Activity: Would you transcribe the entries below word for word, omitting all images?

Records shown:
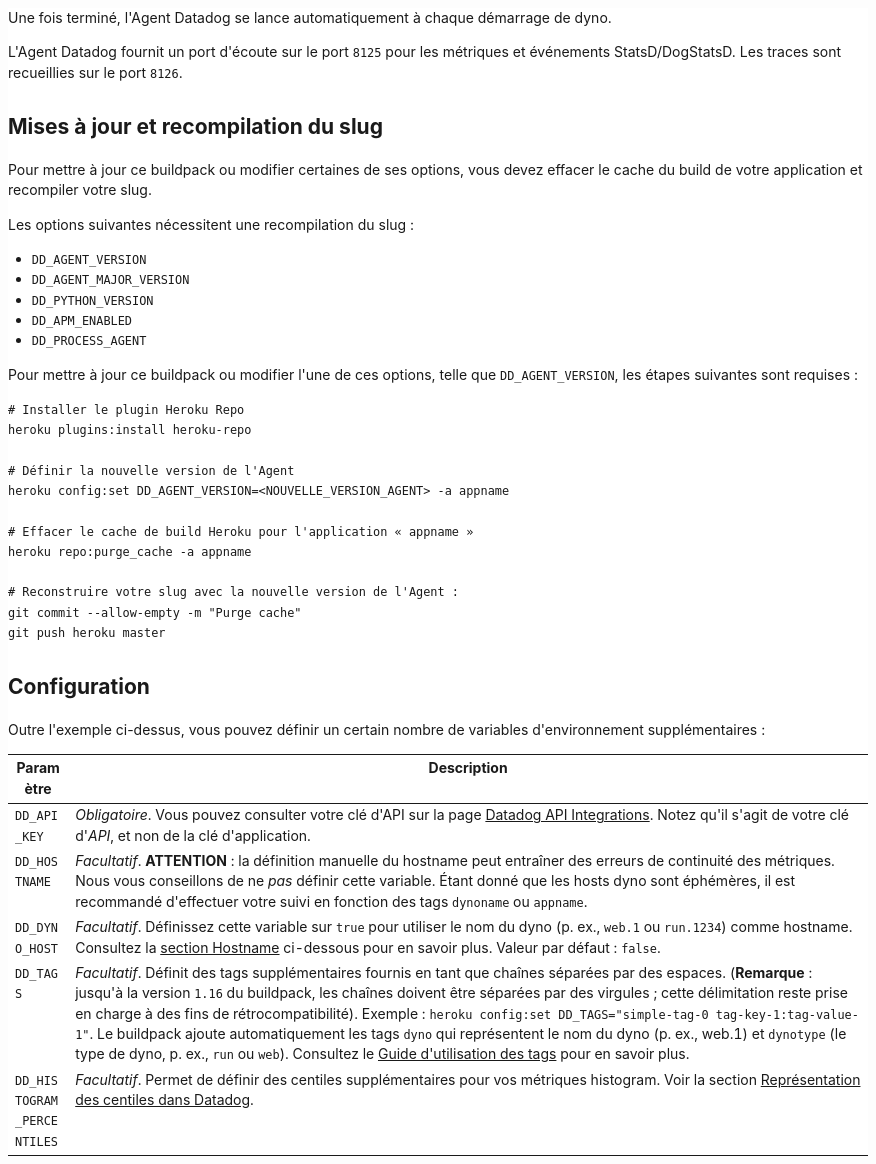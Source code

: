 Une fois terminé, l'Agent Datadog se lance automatiquement à chaque démarrage de dyno.

L'Agent Datadog fournit un port d'écoute sur le port `8125` pour les métriques et événements StatsD/DogStatsD. Les traces sont recueillies sur le port `8126`.

## Mises à jour et recompilation du slug

Pour mettre à jour ce buildpack ou modifier certaines de ses options, vous devez effacer le cache du build de votre application et recompiler votre slug.

Les options suivantes nécessitent une recompilation du slug :

* `DD_AGENT_VERSION`
* `DD_AGENT_MAJOR_VERSION`
* `DD_PYTHON_VERSION`
* `DD_APM_ENABLED`
* `DD_PROCESS_AGENT`

Pour mettre à jour ce buildpack ou modifier l'une de ces options, telle que `DD_AGENT_VERSION`, les étapes suivantes sont requises :

```shell
# Installer le plugin Heroku Repo
heroku plugins:install heroku-repo

# Définir la nouvelle version de l'Agent
heroku config:set DD_AGENT_VERSION=<NOUVELLE_VERSION_AGENT> -a appname

# Effacer le cache de build Heroku pour l'application « appname »
heroku repo:purge_cache -a appname

# Reconstruire votre slug avec la nouvelle version de l'Agent :
git commit --allow-empty -m "Purge cache"
git push heroku master
```

## Configuration

Outre l'exemple ci-dessus, vous pouvez définir un certain nombre de variables d'environnement supplémentaires :

| Paramètre                    | Description                                                                                                                                                                                                                                                                                                                                                                                                                                                                                                                 |
|----------------------------|-----------------------------------------------------------------------------------------------------------------------------------------------------------------------------------------------------------------------------------------------------------------------------------------------------------------------------------------------------------------------------------------------------------------------------------------------------------------------------------------------------------------------------|
| `DD_API_KEY`               | *Obligatoire*. Vous pouvez consulter votre clé d'API sur la page [Datadog API Integrations][6]. Notez qu'il s'agit de votre clé d'*API*, et non de la clé d'application.                                                                                                                                                                                                                                                                                                                                                                                |
| `DD_HOSTNAME`              | *Facultatif*. **ATTENTION** : la définition manuelle du hostname peut entraîner des erreurs de continuité des métriques. Nous vous conseillons de ne *pas* définir cette variable. Étant donné que les hosts dyno sont éphémères, il est recommandé d'effectuer votre suivi en fonction des tags `dynoname` ou `appname`.                                                                                                                                                                                                                                                       |
| `DD_DYNO_HOST`             | *Facultatif*. Définissez cette variable sur `true` pour utiliser le nom du dyno (p. ex., `web.1` ou `run.1234`) comme hostname. Consultez la [section Hostname](#hostname) ci-dessous pour en savoir plus. Valeur par défaut : `false`.                                                                                                                                                                                                                                                                                                                                          |
| `DD_TAGS`                  | *Facultatif*. Définit des tags supplémentaires fournis en tant que chaînes séparées par des espaces. (**Remarque** : jusqu'à la version `1.16` du buildpack, les chaînes doivent être séparées par des virgules ; cette délimitation reste prise en charge à des fins de rétrocompatibilité). Exemple : `heroku config:set DD_TAGS="simple-tag-0 tag-key-1:tag-value-1"`. Le buildpack ajoute automatiquement les tags `dyno` qui représentent le nom du dyno (p. ex., web.1) et `dynotype` (le type de dyno, p. ex., `run` ou `web`). Consultez le [Guide d'utilisation des tags][8] pour en savoir plus.                                                                                                                                                             |
| `DD_HISTOGRAM_PERCENTILES` | *Facultatif*. Permet de définir des centiles supplémentaires pour vos métriques histogram. Voir la section [Représentation des centiles dans Datadog][9].                                                                                                                                                                                                                                                                                                                                                                                                            |

[1]: https://devcenter.heroku.com/articles/buildpacks
[2]: https://docs.datadoghq.com/fr/libraries
[3]: https://github.com/heroku/heroku-buildpack-apt
[4]: https://github.com/jontewks/puppeteer-heroku-buildpack
[5]: https://github.com/lstoll/heroku-buildpack-monorepo
[6]: https://app.datadoghq.com/account/settings#api
[7]: https://github.com/DataDog/heroku-buildpack-datadog/releases
[8]: https://docs.datadoghq.com/fr/getting_started/tagging/
[9]: https://docs.datadoghq.com/fr/dashboards/guide/how-to-graph-percentiles-in-datadog/
[10]: https://docs.datadoghq.com/fr/agent
[11]: https://devcenter.heroku.com/articles/dyno-metadata
[12]: https://devcenter.heroku.com/articles/log-runtime-metrics
[13]: https://docs.datadoghq.com/fr/logs/guide/collect-heroku-logs
[14]: https://docs.datadoghq.com/fr/logs/logs_to_metrics/
[15]: https://docs.datadoghq.com/fr/integrations/
[16]: https://docs.datadoghq.com/fr/integrations/redisdb/
[17]: https://github.com/DataDog/integrations-core/blob/master/redisdb/datadog_checks/redisdb/data/conf.yaml.example
[18]: https://docs.datadoghq.com/fr/agent/guide/agent-commands/#agent-status-and-information
[19]: https://devcenter.heroku.com/articles/slug-compiler
[20]: https://github.com/DataDog/datadog-agent/tree/master/Dockerfiles
[21]: https://github.com/DataDog/heroku-buildpack-datadog/blob/master/CONTRIBUTING.md
[22]: https://github.com/DataDog/heroku-buildpack-datadog
[23]: https://github.com/miketheman/heroku-buildpack-datadog
[24]: https://github.com/DataDog/heroku-buildpack-datadog/blob/master/CHANGELOG.md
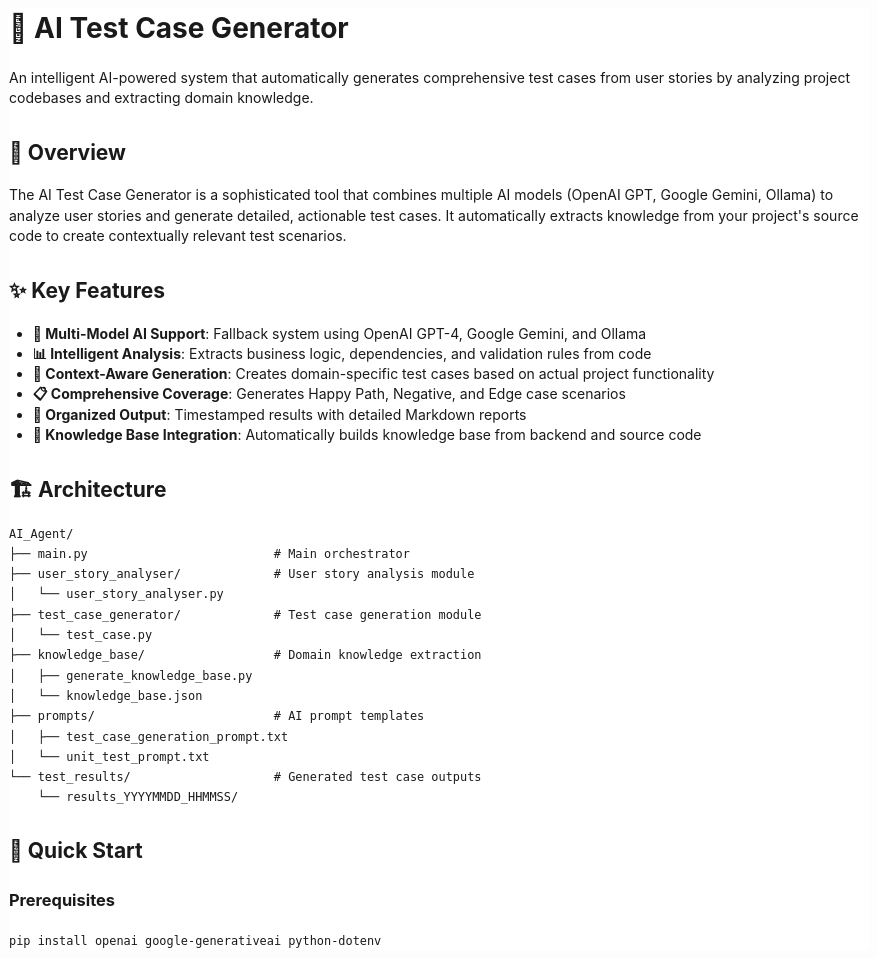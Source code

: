 # 🤖 AI Test Case Generator

An intelligent AI-powered system that automatically generates comprehensive test cases from user stories by analyzing project codebases and extracting domain knowledge.

## 🎯 Overview

The AI Test Case Generator is a sophisticated tool that combines multiple AI models (OpenAI GPT, Google Gemini, Ollama) to analyze user stories and generate detailed, actionable test cases. It automatically extracts knowledge from your project's source code to create contextually relevant test scenarios.

## ✨ Key Features

- **🧠 Multi-Model AI Support**: Fallback system using OpenAI GPT-4, Google Gemini, and Ollama
- **📊 Intelligent Analysis**: Extracts business logic, dependencies, and validation rules from code
- **🎯 Context-Aware Generation**: Creates domain-specific test cases based on actual project functionality
- **📋 Comprehensive Coverage**: Generates Happy Path, Negative, and Edge case scenarios
- **📁 Organized Output**: Timestamped results with detailed Markdown reports
- **🔄 Knowledge Base Integration**: Automatically builds knowledge base from backend and source code

## 🏗️ Architecture

```
AI_Agent/
├── main.py                          # Main orchestrator
├── user_story_analyser/             # User story analysis module
│   └── user_story_analyser.py
├── test_case_generator/             # Test case generation module
│   └── test_case.py
├── knowledge_base/                  # Domain knowledge extraction
│   ├── generate_knowledge_base.py
│   └── knowledge_base.json
├── prompts/                         # AI prompt templates
│   ├── test_case_generation_prompt.txt
│   └── unit_test_prompt.txt
└── test_results/                    # Generated test case outputs
    └── results_YYYYMMDD_HHMMSS/
```

## 🚀 Quick Start

### Prerequisites

```bash
pip install openai google-generativeai python-dotenv
```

Response area:
Source code

: Une fois terminé, l'Agent Datadog se lance automatiquement à chaque démarrage de dyno.

L'Agent Datadog fournit un port d'écoute sur le port `8125` pour les métriques et événements StatsD/DogStatsD. Les traces sont recueillies sur le port `8126`.

## Mises à jour et recompilation du slug

Pour mettre à jour ce buildpack ou modifier certaines de ses options, vous devez effacer le cache du build de votre application et recompiler votre slug.

Les options suivantes nécessitent une recompilation du slug :

* `DD_AGENT_VERSION`
* `DD_AGENT_MAJOR_VERSION`
* `DD_PYTHON_VERSION`
* `DD_APM_ENABLED`
* `DD_PROCESS_AGENT`

Pour mettre à jour ce buildpack ou modifier l'une de ces options, telle que `DD_AGENT_VERSION`, les étapes suivantes sont requises :

```shell
# Installer le plugin Heroku Repo
heroku plugins:install heroku-repo

# Définir la nouvelle version de l'Agent
heroku config:set DD_AGENT_VERSION=<NOUVELLE_VERSION_AGENT> -a appname

# Effacer le cache de build Heroku pour l'application « appname »
heroku repo:purge_cache -a appname

# Reconstruire votre slug avec la nouvelle version de l'Agent :
git commit --allow-empty -m "Purge cache"
git push heroku master
```

## Configuration

Outre l'exemple ci-dessus, vous pouvez définir un certain nombre de variables d'environnement supplémentaires :

| Paramètre                    | Description                                                                                                                                                                                                                                                                                                                                                                                                                                                                                                                 |
|----------------------------|-----------------------------------------------------------------------------------------------------------------------------------------------------------------------------------------------------------------------------------------------------------------------------------------------------------------------------------------------------------------------------------------------------------------------------------------------------------------------------------------------------------------------------|
| `DD_API_KEY`               | *Obligatoire*. Vous pouvez consulter votre clé d'API sur la page [Datadog API Integrations][6]. Notez qu'il s'agit de votre clé d'*API*, et non de la clé d'application.                                                                                                                                                                                                                                                                                                                                                                                |
| `DD_HOSTNAME`              | *Facultatif*. **ATTENTION** : la définition manuelle du hostname peut entraîner des erreurs de continuité des métriques. Nous vous conseillons de ne *pas* définir cette variable. Étant donné que les hosts dyno sont éphémères, il est recommandé d'effectuer votre suivi en fonction des tags `dynoname` ou `appname`.                                                                                                                                                                                                                                                       |
| `DD_DYNO_HOST`             | *Facultatif*. Définissez cette variable sur `true` pour utiliser le nom du dyno (p. ex., `web.1` ou `run.1234`) comme hostname. Consultez la [section Hostname](#hostname) ci-dessous pour en savoir plus. Valeur par défaut : `false`.                                                                                                                                                                                                                                                                                                                                          |
| `DD_TAGS`                  | *Facultatif*. Définit des tags supplémentaires fournis en tant que chaînes séparées par des espaces. (**Remarque** : jusqu'à la version `1.16` du buildpack, les chaînes doivent être séparées par des virgules ; cette délimitation reste prise en charge à des fins de rétrocompatibilité). Exemple : `heroku config:set DD_TAGS="simple-tag-0 tag-key-1:tag-value-1"`. Le buildpack ajoute automatiquement les tags `dyno` qui représentent le nom du dyno (p. ex., web.1) et `dynotype` (le type de dyno, p. ex., `run` ou `web`). Consultez le [Guide d'utilisation des tags][8] pour en savoir plus.                                                                                                                                                             |
| `DD_HISTOGRAM_PERCENTILES` | *Facultatif*. Permet de définir des centiles supplémentaires pour vos métriques histogram. Voir la section [Représentation des centiles dans Datadog][9].                                                                                                                                                                                                                                                                                                                                                                                                            |

[1]: https://devcenter.heroku.com/articles/buildpacks
[2]: https://docs.datadoghq.com/fr/libraries
[3]: https://github.com/heroku/heroku-buildpack-apt
[4]: https://github.com/jontewks/puppeteer-heroku-buildpack
[5]: https://github.com/lstoll/heroku-buildpack-monorepo
[6]: https://app.datadoghq.com/account/settings#api
[7]: https://github.com/DataDog/heroku-buildpack-datadog/releases
[8]: https://docs.datadoghq.com/fr/getting_started/tagging/
[9]: https://docs.datadoghq.com/fr/dashboards/guide/how-to-graph-percentiles-in-datadog/
[10]: https://docs.datadoghq.com/fr/agent
[11]: https://devcenter.heroku.com/articles/dyno-metadata
[12]: https://devcenter.heroku.com/articles/log-runtime-metrics
[13]: https://docs.datadoghq.com/fr/logs/guide/collect-heroku-logs
[14]: https://docs.datadoghq.com/fr/logs/logs_to_metrics/
[15]: https://docs.datadoghq.com/fr/integrations/
[16]: https://docs.datadoghq.com/fr/integrations/redisdb/
[17]: https://github.com/DataDog/integrations-core/blob/master/redisdb/datadog_checks/redisdb/data/conf.yaml.example
[18]: https://docs.datadoghq.com/fr/agent/guide/agent-commands/#agent-status-and-information
[19]: https://devcenter.heroku.com/articles/slug-compiler
[20]: https://github.com/DataDog/datadog-agent/tree/master/Dockerfiles
[21]: https://github.com/DataDog/heroku-buildpack-datadog/blob/master/CONTRIBUTING.md
[22]: https://github.com/DataDog/heroku-buildpack-datadog
[23]: https://github.com/miketheman/heroku-buildpack-datadog
[24]: https://github.com/DataDog/heroku-buildpack-datadog/blob/master/CHANGELOG.md
Source code

: # 🤖 AI Test Case Generator

An intelligent AI-powered system that automatically generates comprehensive test cases from user stories by analyzing project codebases and extracting domain knowledge.

## 🎯 Overview

The AI Test Case Generator is a sophisticated tool that combines multiple AI models (OpenAI GPT, Google Gemini, Ollama) to analyze user stories and generate detailed, actionable test cases. It automatically extracts knowledge from your project's source code to create contextually relevant test scenarios.

## ✨ Key Features

- **🧠 Multi-Model AI Support**: Fallback system using OpenAI GPT-4, Google Gemini, and Ollama
- **📊 Intelligent Analysis**: Extracts business logic, dependencies, and validation rules from code
- **🎯 Context-Aware Generation**: Creates domain-specific test cases based on actual project functionality
- **📋 Comprehensive Coverage**: Generates Happy Path, Negative, and Edge case scenarios
- **📁 Organized Output**: Timestamped results with detailed Markdown reports
- **🔄 Knowledge Base Integration**: Automatically builds knowledge base from backend and source code

## 🏗️ Architecture

```
AI_Agent/
├── main.py                          # Main orchestrator
├── user_story_analyser/             # User story analysis module
│   └── user_story_analyser.py
├── test_case_generator/             # Test case generation module
│   └── test_case.py
├── knowledge_base/                  # Domain knowledge extraction
│   ├── generate_knowledge_base.py
│   └── knowledge_base.json
├── prompts/                         # AI prompt templates
│   ├── test_case_generation_prompt.txt
│   └── unit_test_prompt.txt
└── test_results/                    # Generated test case outputs
    └── results_YYYYMMDD_HHMMSS/
```

## 🚀 Quick Start

### Prerequisites

```bash
pip install openai google-generativeai python-dotenv
```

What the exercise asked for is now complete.